Dice la prensa que en los campus de Google hay salas de juegos, piscinas y todo tipo de amenidades para sus empleados. No me parece cosa decisiva. Lo importante no está en el espacio físico, sino en el corazón y la imaginación de quien trabaja. Así como las niñas de mi barrio pueden jugar a pillar durante horas, ocultándose tras las columnas de la plaza porticada, porque lo hacen con seriedad y con pasión, de la misma manera el trabajador puede poner toda su alma en ensanchar su actividad hasta convertirla en una obra de arte, del mejor arte del que sea capaz dentro del tiempo disponible en cada caso.
Ludwig Wittgenstein, quizás el filósofo más importante del siglo XX, recomendaba observar los juegos infantiles: las expresiones de los niños cuando juegan al corro dan mucha luz −explicaba− para comprender el uso del lenguaje. De hecho, innumerables veces en mis clases hemos dedicado una enorme atención al “pito, pito, gorgorito” (o a sus variantes del mundo hispánico: “pisa, pisuela”, “tin, marín de do pingüé”) para intentar explicar de forma gráfica que las palabras significan lo que significan porque las usamos como las usamos.
En los años 30 del siglo pasado el historiador Johan Huizinga puso en boga el contraste entre homo faber, el hombre que trabaja, y homo ludens, el hombre que juega, para explicar con abundante erudición que la cultura humana a lo largo de los siglos brota más del juego que del trabajo; se desarrolla más a partir de la creatividad que de la repetición. Su defensa de las formas lúdicas como las expresiones más creativas de la cultura humana, en el derecho, las artes o la filosofía, muestra bien la superioridad del juego sobre el trabajo. La grandeza del juego estriba en que tiene siempre su fin en sí mismo. Jugamos por jugar y disfrutamos jugando precisamente porque no lo hacemos por su utilidad.

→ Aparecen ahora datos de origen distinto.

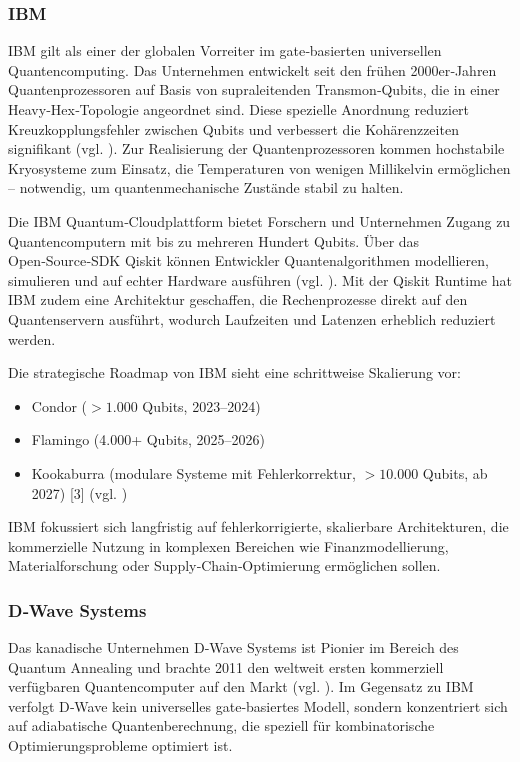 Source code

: \subsubsection*{IBM}
IBM gilt als einer der globalen Vorreiter im gate‑basierten universellen Quantencomputing.
Das Unternehmen entwickelt seit den frühen 2000er‑Jahren Quantenprozessoren auf Basis von supraleitenden Transmon‑Qubits, die in einer Heavy‑Hex‑Topologie angeordnet sind.
Diese spezielle Anordnung reduziert Kreuzkopplungsfehler zwischen Qubits und verbessert die Kohärenzzeiten signifikant  (vgl. \cite{noauthor_ibm_nodate-1}).
Zur Realisierung der Quantenprozessoren kommen hochstabile Kryosysteme zum Einsatz, die Temperaturen von wenigen Millikelvin ermöglichen – notwendig, um quantenmechanische Zustände stabil zu halten.

Die IBM Quantum‑Cloudplattform bietet Forschern und Unternehmen Zugang zu Quantencomputern mit bis zu mehreren Hundert Qubits.
Über das Open‑Source‑SDK Qiskit können Entwickler Quantenalgorithmen modellieren, simulieren und auf echter Hardware ausführen (vgl. \cite{noauthor_ibm_nodate}).
Mit der Qiskit Runtime hat IBM zudem eine Architektur geschaffen, die Rechenprozesse direkt auf den Quantenservern ausführt, wodurch Laufzeiten und Latenzen erheblich reduziert werden.

Die strategische Roadmap von IBM sieht eine schrittweise Skalierung vor:
\begin{itemize}
\item Condor ($>1.000$ Qubits, 2023–2024)
\item Flamingo (4.000+ Qubits, 2025–2026)
\item Kookaburra (modulare Systeme mit Fehlerkorrektur, $>10.000$ Qubits, ab 2027) [3] (vgl. \cite{noauthor_httpswwwibmcomroadmapsquantum_nodate})
\end{itemize}
IBM fokussiert sich langfristig auf fehlerkorrigierte, skalierbare Architekturen, die kommerzielle Nutzung in komplexen Bereichen wie Finanzmodellierung, Materialforschung oder Supply‑Chain‑Optimierung ermöglichen sollen.

\subsubsection*{D‑Wave Systems}
Das kanadische Unternehmen D‑Wave Systems ist Pionier im Bereich des Quantum Annealing und brachte 2011 den weltweit ersten kommerziell verfügbaren Quantencomputer auf den Markt (vgl. \cite{noauthor_d-wave_nodate-2}).
Im Gegensatz zu IBM verfolgt D‑Wave kein universelles gate‑basiertes Modell, sondern konzentriert sich auf adiabatische Quantenberechnung, die speziell für kombinatorische Optimierungsprobleme optimiert ist.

A esos que tan serios −o quizás a veces malhumorados− van todas las mañanas a su trabajo −incluidos los estudiantes en época de exámenes− habría que decirles que sonrían un poco, que aprendan a jugar en su actividad (incluido su estudio) con la pasión y el gozo con que juegan los niños. La seriedad de los niños en su juego −que tanto llamó mi atención en el camión del Museo− no es señal de aburrimiento, sino de disfrute, de la total concentración de su atención en algo que tiene valor en sí mismo.